Filmed under the working title Sardu: Master of the Screaming Virgins, it was originally released as The Incredible Torture Show in November 1976. Film distributor Troma Entertainment retitled the film Blood Sucking Freaks (Note: This title is sometimes stylized as Bloodsucking Freaks.) upon their acquisition of it in 1981. Troma initially made cuts in hopes of getting an R-rating from the Motion Picture Association of America, but eventually released the version that had all of the most graphic scenes included and was labeled as an R-rated film despite having no such designation from the MPAA. The ratings group subsequently sued Troma for copyright infringement in applying the R-rating without permission; Troma withdrew the rating label, and to date the MPAA has refused to give Blood Sucking Freaks a review at all.

Blood Sucking Freaks went on to develop a cult following, and has been noted as a dark-comic parody of the New York City theater world. Filmsite.org named it one of the most controversial films of all time.

==Plot==
In New York City's SoHo district, Master Sardu runs a Grand Guignol-style theater with his assistant, the little person Ralphus. The troupe put on grotesque, sadomasochistic shows featuring human-trafficked women whom Sardu and his performers brutalize onstage to audiences who are unaware that the spectacle they are witnessing is in fact real. Professional ballerina Natasha Di Natalie attends one of the performances with her boyfriend, Tom, during which a woman is tortured with an iron tourniquet that crushes her skull, and another woman is dismembered before Ralphus removes and eats her eyeball. Theater critic Creasy Silo is also in attendance, and has an unfavorable response to the show, which he deems pretentious and exploitative. After the show, Ralphus feeds scraps of human flesh to a group of caged women kept in the theater basement as slaves.

Sardu retaliates against Silo by ordering his disciples to kidnap him. The group chain Silo in the theater basement, and force him to view their methods of mind control via physical torture of their victims, turning the women into submissive sex slaves, while Sardu espouses his philosophy behind his shows.
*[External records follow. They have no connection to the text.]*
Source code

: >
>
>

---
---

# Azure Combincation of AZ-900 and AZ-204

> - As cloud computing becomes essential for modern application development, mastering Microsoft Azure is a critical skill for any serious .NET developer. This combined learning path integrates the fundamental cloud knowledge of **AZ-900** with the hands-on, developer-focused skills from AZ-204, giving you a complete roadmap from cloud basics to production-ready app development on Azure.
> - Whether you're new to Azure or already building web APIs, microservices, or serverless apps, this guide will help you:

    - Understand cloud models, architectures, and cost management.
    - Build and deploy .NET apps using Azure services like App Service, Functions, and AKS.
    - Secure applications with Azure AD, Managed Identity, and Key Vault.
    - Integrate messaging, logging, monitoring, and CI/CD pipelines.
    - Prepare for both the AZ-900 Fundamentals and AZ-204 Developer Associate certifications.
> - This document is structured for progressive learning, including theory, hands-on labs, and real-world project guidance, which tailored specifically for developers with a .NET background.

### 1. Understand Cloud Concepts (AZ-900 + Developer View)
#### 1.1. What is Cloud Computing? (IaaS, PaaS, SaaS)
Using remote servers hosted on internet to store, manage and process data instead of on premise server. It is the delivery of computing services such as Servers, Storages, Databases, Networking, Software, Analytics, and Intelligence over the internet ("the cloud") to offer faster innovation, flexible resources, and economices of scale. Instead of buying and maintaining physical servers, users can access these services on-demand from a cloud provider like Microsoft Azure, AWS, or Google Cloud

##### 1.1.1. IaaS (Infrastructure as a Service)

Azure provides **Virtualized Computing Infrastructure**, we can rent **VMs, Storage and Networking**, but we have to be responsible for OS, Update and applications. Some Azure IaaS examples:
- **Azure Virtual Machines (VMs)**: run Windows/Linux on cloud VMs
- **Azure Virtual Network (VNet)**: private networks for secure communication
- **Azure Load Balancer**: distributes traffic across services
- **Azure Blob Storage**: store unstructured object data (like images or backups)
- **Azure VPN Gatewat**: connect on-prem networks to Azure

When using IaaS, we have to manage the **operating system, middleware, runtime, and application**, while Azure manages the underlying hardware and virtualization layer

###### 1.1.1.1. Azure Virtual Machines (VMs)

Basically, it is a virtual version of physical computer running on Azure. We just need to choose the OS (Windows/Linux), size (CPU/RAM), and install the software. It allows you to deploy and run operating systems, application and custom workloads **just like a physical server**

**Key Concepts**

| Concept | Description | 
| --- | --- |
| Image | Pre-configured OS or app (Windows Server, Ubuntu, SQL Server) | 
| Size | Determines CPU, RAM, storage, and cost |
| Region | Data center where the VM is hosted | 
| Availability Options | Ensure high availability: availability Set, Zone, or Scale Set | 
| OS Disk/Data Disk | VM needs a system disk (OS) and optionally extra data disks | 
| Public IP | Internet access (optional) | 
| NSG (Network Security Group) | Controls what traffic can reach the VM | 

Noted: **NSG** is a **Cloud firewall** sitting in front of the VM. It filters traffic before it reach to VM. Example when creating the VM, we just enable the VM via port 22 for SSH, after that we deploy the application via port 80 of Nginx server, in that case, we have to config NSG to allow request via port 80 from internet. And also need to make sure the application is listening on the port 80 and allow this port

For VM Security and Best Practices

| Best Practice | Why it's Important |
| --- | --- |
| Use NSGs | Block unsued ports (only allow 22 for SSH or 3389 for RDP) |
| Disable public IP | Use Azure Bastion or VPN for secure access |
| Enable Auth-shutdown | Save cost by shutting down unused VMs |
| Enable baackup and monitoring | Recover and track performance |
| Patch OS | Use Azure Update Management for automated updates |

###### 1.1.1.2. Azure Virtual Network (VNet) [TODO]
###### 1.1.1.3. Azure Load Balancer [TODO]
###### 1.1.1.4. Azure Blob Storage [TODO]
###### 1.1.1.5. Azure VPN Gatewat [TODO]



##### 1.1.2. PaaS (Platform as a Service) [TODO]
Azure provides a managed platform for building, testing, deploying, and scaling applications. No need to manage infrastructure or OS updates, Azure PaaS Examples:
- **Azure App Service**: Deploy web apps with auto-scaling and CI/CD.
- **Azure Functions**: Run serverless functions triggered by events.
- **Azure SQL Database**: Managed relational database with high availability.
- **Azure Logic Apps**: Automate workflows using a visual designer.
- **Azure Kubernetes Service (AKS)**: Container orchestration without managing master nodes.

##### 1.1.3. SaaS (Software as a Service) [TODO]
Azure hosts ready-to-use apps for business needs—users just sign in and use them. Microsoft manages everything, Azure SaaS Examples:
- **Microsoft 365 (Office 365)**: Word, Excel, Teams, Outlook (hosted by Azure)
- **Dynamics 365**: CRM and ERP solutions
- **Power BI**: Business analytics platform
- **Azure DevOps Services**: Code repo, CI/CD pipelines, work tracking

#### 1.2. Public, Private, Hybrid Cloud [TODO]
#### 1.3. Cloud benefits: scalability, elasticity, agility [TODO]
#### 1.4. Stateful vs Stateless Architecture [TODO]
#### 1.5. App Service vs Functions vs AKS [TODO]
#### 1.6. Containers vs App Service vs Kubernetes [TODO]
The troupe kidnap Natasha next, hoping to utilize her to lend artistic legitimacy to their shows and catapult them to Broadway and eventually Hollywood. Tom discovers that Natasha is missing, and teams with corrupt police officer John Tucci to find her.
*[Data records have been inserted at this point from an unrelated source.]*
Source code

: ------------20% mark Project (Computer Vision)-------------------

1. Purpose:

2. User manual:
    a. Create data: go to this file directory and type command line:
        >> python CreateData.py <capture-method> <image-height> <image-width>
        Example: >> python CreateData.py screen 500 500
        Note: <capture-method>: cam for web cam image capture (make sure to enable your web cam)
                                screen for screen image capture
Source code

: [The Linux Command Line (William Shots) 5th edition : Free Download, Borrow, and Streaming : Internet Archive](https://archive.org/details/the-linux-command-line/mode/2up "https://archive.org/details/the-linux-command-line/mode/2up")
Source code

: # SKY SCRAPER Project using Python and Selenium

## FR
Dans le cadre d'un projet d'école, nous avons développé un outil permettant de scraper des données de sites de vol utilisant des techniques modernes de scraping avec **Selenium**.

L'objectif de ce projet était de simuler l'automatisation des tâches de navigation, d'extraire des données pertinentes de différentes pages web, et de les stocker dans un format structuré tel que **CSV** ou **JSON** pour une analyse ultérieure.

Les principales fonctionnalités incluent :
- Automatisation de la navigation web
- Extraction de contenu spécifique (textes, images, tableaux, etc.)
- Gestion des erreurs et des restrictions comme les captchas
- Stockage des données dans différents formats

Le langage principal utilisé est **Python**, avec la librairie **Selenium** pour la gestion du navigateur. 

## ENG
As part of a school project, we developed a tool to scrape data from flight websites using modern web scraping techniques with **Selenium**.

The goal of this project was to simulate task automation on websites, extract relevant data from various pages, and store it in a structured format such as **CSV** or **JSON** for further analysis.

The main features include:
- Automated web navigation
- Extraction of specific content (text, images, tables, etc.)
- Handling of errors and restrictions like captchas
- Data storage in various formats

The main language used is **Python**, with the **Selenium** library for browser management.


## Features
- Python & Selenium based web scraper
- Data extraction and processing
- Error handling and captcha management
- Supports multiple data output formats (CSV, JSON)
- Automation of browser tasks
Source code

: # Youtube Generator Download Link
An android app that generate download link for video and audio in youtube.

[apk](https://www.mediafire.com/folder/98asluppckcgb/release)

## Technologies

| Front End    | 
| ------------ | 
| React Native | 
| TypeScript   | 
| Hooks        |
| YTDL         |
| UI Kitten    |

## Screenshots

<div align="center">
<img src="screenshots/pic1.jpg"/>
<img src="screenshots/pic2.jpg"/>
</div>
Meanwhile, the troupe force Natasha to spectate an array of torturous acts against their slaves, including tooth removals, lobotomies, and dismemberment, rendering Natasha into a fearful psychological state of submission. Tucci and Tom infiltrate the theater and attend one of Sardu's performances, where Natasha is set to perform. Natasha performs an elegant ballet routine for the audience that devolves into a striptease, culminating in her torturing and killing of Silo onstage.

Tucci reveals to Tom that he has uncovered a trove of valuable silver and precious metals in the theater basement, and intends to steal them. After the show ends and the crowd disperses, Tucci and Tom witness a woman crawling from behind the stage with her legs dismembered. Tucci arrests Sardu's female assistant while Tom attempts to free Natasha. Tucci finds Sardu erotically kissing Silo's corpse in the basement, and holds him at gunpoint before tying him to a post and pistol-whipping him. Sardu responds by asking Tucci to "hit him harder".
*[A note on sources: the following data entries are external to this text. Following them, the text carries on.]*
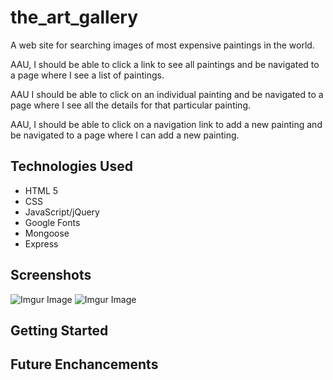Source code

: # the_art_gallery

A web site for searching images of most expensive paintings in the world.

AAU, I should be able to click a link to see all paintings and be navigated to a page where I see a list of paintings.

AAU I should be able to click on an individual painting and be navigated to a page where I see all the details for that particular painting.

AAU, I should be able to click on a navigation link to add a new painting and be navigated to a page where I can add a new painting.

## Technologies Used

- HTML 5
- CSS
- JavaScript/jQuery
- Google Fonts
- Mongoose
- Express

## Screenshots

![Imgur Image](https://imgur.com/XsJ19fd.png)
![Imgur Image](https://imgur.com/IgHQRQy.png)

## Getting Started

## Future Enchancements
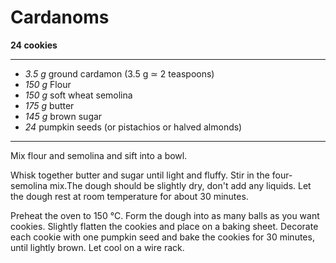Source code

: # Cardanoms

**24 cookies**

---

- *3.5 g* ground cardamon (3.5 g ≃ 2 teaspoons)
- *150 g* Flour
- *150 g* soft wheat semolina
- *175 g* butter
- *145 g* brown sugar
- *24* pumpkin seeds (or pistachios or halved almonds)

---

Mix flour and semolina and sift into a bowl.

Whisk together butter and sugar until light and fluffy. Stir in the four-semolina mix.The dough should be slightly dry, don't add any liquids. Let the dough rest at room temperature for about 30 minutes.

Preheat the oven to 150 °C. Form the dough into as many balls as you want cookies. Slightly flatten the cookies and place on a baking sheet. Decorate each cookie with one pumpkin seed and bake the cookies for 30 minutes, until lightly brown. Let cool on a wire rack.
In the basement, Tucci frees Sardu's caged women who proceed to cannibalize him. As Tom attempts to flee with Natasha, Sardu relishes the sounds of his slaves killing Tucci. In a tunnel under the theater, Natasha, still brainwashed, bludgeons Tom to death with a sledgehammer before joining the other slaves, who have proceeded to brutally kill and dismember Sardu and Ralphus.

==Themes==
Blood Sucking Freaks would go on to achieve minor cult following due to its ability to slip between being a serious horror film with sexual overtones and a campy send-up of gore films. The violent deaths of lead actors Seamus O'Brien (stabbed to death in his apartment by a burglar) and Viju Krem (shot by her husband on a hunting trip) after the film's release also contributed to the film's notoriety. Filmmaker Eli Roth, who was inspired by the film, commented in a 2014 interview that it functions as a dark parody of the New York City theater world.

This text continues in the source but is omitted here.